Sonntag, 28. Juni 2026

Günzburg & Co.



Ursprünglich war für den heutigen Sonntag lediglich die Rückreise aus dem Allgäu nach Hessen zu meinen Eltern geplant. Da ich aber spontan für morgen einen Termin bei einem Autohaus in Wun­siedel (im Fichtelgebirge ganz im Nordosten von Bayern) vereinbart habe (ich bin ja seit einigen Wochen auf der Suche nach einem "neuen" (gebrauchten) Auto als Ersatz für meinen Golf, von dem ich mich nach über 30 Jahren im November schweren Herzens getrennt habe), ging es heute zunächst nach Günzburg (20 km östlich von Ulm), wo ich bei einem Freund übernachten durfte und wir am Abend noch zum "Guntia Festival" gegangen sind, ein Stadtfest in der histo­rischen Altstadt von Günzburg, mit mehreren Bühnen mit Livemusik etc.

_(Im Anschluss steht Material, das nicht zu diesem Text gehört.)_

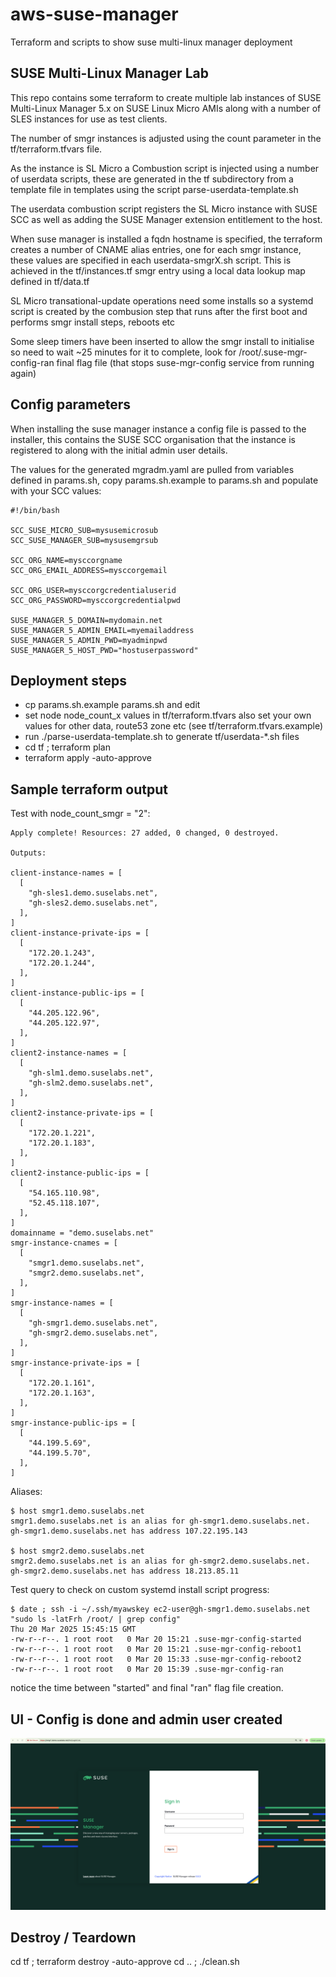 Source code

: # aws-suse-manager
Terraform and scripts to show suse multi-linux manager deployment

## SUSE Multi-Linux Manager Lab
This repo contains some terraform to create multiple lab instances of SUSE Multi-Linux Manager 5.x on SUSE Linux Micro AMIs along with a number of SLES instances for use as test clients.  

The number of smgr instances is adjusted using the count parameter in the tf/terraform.tfvars file.  

As the instance is SL Micro a Combustion script is injected using a number of userdata scripts, these are generated in the tf subdirectory from a template file in templates using the script parse-userdata-template.sh  

The userdata combustion script registers the SL Micro instance with SUSE SCC as well as adding the SUSE Manager extension entitlement to the host.  

When suse manager is installed a fqdn hostname is specified, the terraform creates a number of CNAME alias entries, one for each smgr instance, these values are specified in each userdata-smgrX.sh script.  This is achieved in the tf/instances.tf smgr entry using a local data lookup map defined in tf/data.tf  

SL Micro transational-update operations need some installs so a systemd script is created by the combusion step that runs after the first boot and performs smgr install steps, reboots etc  

Some sleep timers have been inserted to allow the smgr install to initialise so need to wait ~25 minutes for it to complete, look for /root/.suse-mgr-config-ran final flag file (that stops suse-mgr-config service from running again)  

## Config parameters
When installing the suse manager instance a config file is passed to the installer, this contains the SUSE SCC organisation that the instance is registered to along with the initial admin user details.

The values for the generated mgradm.yaml are pulled from variables defined in params.sh, copy params.sh.example to params.sh and populate with your SCC values:  

```
#!/bin/bash

SCC_SUSE_MICRO_SUB=mysusemicrosub
SCC_SUSE_MANAGER_SUB=mysusemgrsub

SCC_ORG_NAME=mysccorgname
SCC_ORG_EMAIL_ADDRESS=mysccorgemail

SCC_ORG_USER=mysccorgcredentialuserid
SCC_ORG_PASSWORD=mysccorgcredentialpwd

SUSE_MANAGER_5_DOMAIN=mydomain.net
SUSE_MANAGER_5_ADMIN_EMAIL=myemailaddress
SUSE_MANAGER_5_ADMIN_PWD=myadminpwd
SUSE_MANAGER_5_HOST_PWD="hostuserpassword"
```

## Deployment steps
- cp params.sh.example params.sh and edit
- set node node_count_x values in tf/terraform.tfvars also set your own values for other data, route53 zone etc (see tf/terraform.tfvars.example)
- run ./parse-userdata-template.sh to generate tf/userdata-*.sh files
- cd tf ; terraform plan
- terraform apply -auto-approve

## Sample terraform output
Test with node_count_smgr = "2":  
```
Apply complete! Resources: 27 added, 0 changed, 0 destroyed.

Outputs:

client-instance-names = [
  [
    "gh-sles1.demo.suselabs.net",
    "gh-sles2.demo.suselabs.net",
  ],
]
client-instance-private-ips = [
  [
    "172.20.1.243",
    "172.20.1.244",
  ],
]
client-instance-public-ips = [
  [
    "44.205.122.96",
    "44.205.122.97",
  ],
]
client2-instance-names = [
  [
    "gh-slm1.demo.suselabs.net",
    "gh-slm2.demo.suselabs.net",
  ],
]
client2-instance-private-ips = [
  [
    "172.20.1.221",
    "172.20.1.183",
  ],
]
client2-instance-public-ips = [
  [
    "54.165.110.98",
    "52.45.118.107",
  ],
]
domainname = "demo.suselabs.net"
smgr-instance-cnames = [
  [
    "smgr1.demo.suselabs.net",
    "smgr2.demo.suselabs.net",
  ],
]
smgr-instance-names = [
  [
    "gh-smgr1.demo.suselabs.net",
    "gh-smgr2.demo.suselabs.net",
  ],
]
smgr-instance-private-ips = [
  [
    "172.20.1.161",
    "172.20.1.163",
  ],
]
smgr-instance-public-ips = [
  [
    "44.199.5.69",
    "44.199.5.70",
  ],
]
```

Aliases:  
```
$ host smgr1.demo.suselabs.net
smgr1.demo.suselabs.net is an alias for gh-smgr1.demo.suselabs.net.
gh-smgr1.demo.suselabs.net has address 107.22.195.143

$ host smgr2.demo.suselabs.net
smgr2.demo.suselabs.net is an alias for gh-smgr2.demo.suselabs.net.
gh-smgr2.demo.suselabs.net has address 18.213.85.11
```

Test query to check on custom systemd install script progress:  
```
$ date ; ssh -i ~/.ssh/myawskey ec2-user@gh-smgr1.demo.suselabs.net "sudo ls -latFrh /root/ | grep config"
Thu 20 Mar 2025 15:45:15 GMT
-rw-r--r--. 1 root root   0 Mar 20 15:21 .suse-mgr-config-started
-rw-r--r--. 1 root root   0 Mar 20 15:21 .suse-mgr-config-reboot1
-rw-r--r--. 1 root root   0 Mar 20 15:33 .suse-mgr-config-reboot2
-rw-r--r--. 1 root root   0 Mar 20 15:39 .suse-mgr-config-ran
```
notice the time between "started" and final "ran" flag file creation.

## UI - Config is done and admin user created

![smgr-login](./assets/suse-mgr-login-screen.png)
  
  
## Destroy / Teardown 
cd tf ; terraform destroy -auto-approve
cd .. ; ./clean.sh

Spaziergang durch Günzburg








Guntia Festival, Günzburg (28.06.26)

Vielen Dank an Lukas & Christiane für die Gastfreundschaft, an Walter für die Stadtführung sowie auch allen anderen neuen Bekanntschaften, die mich sehr herzlich aufgenommen und mir schnell ein wohliges Gefühl bereitet haben.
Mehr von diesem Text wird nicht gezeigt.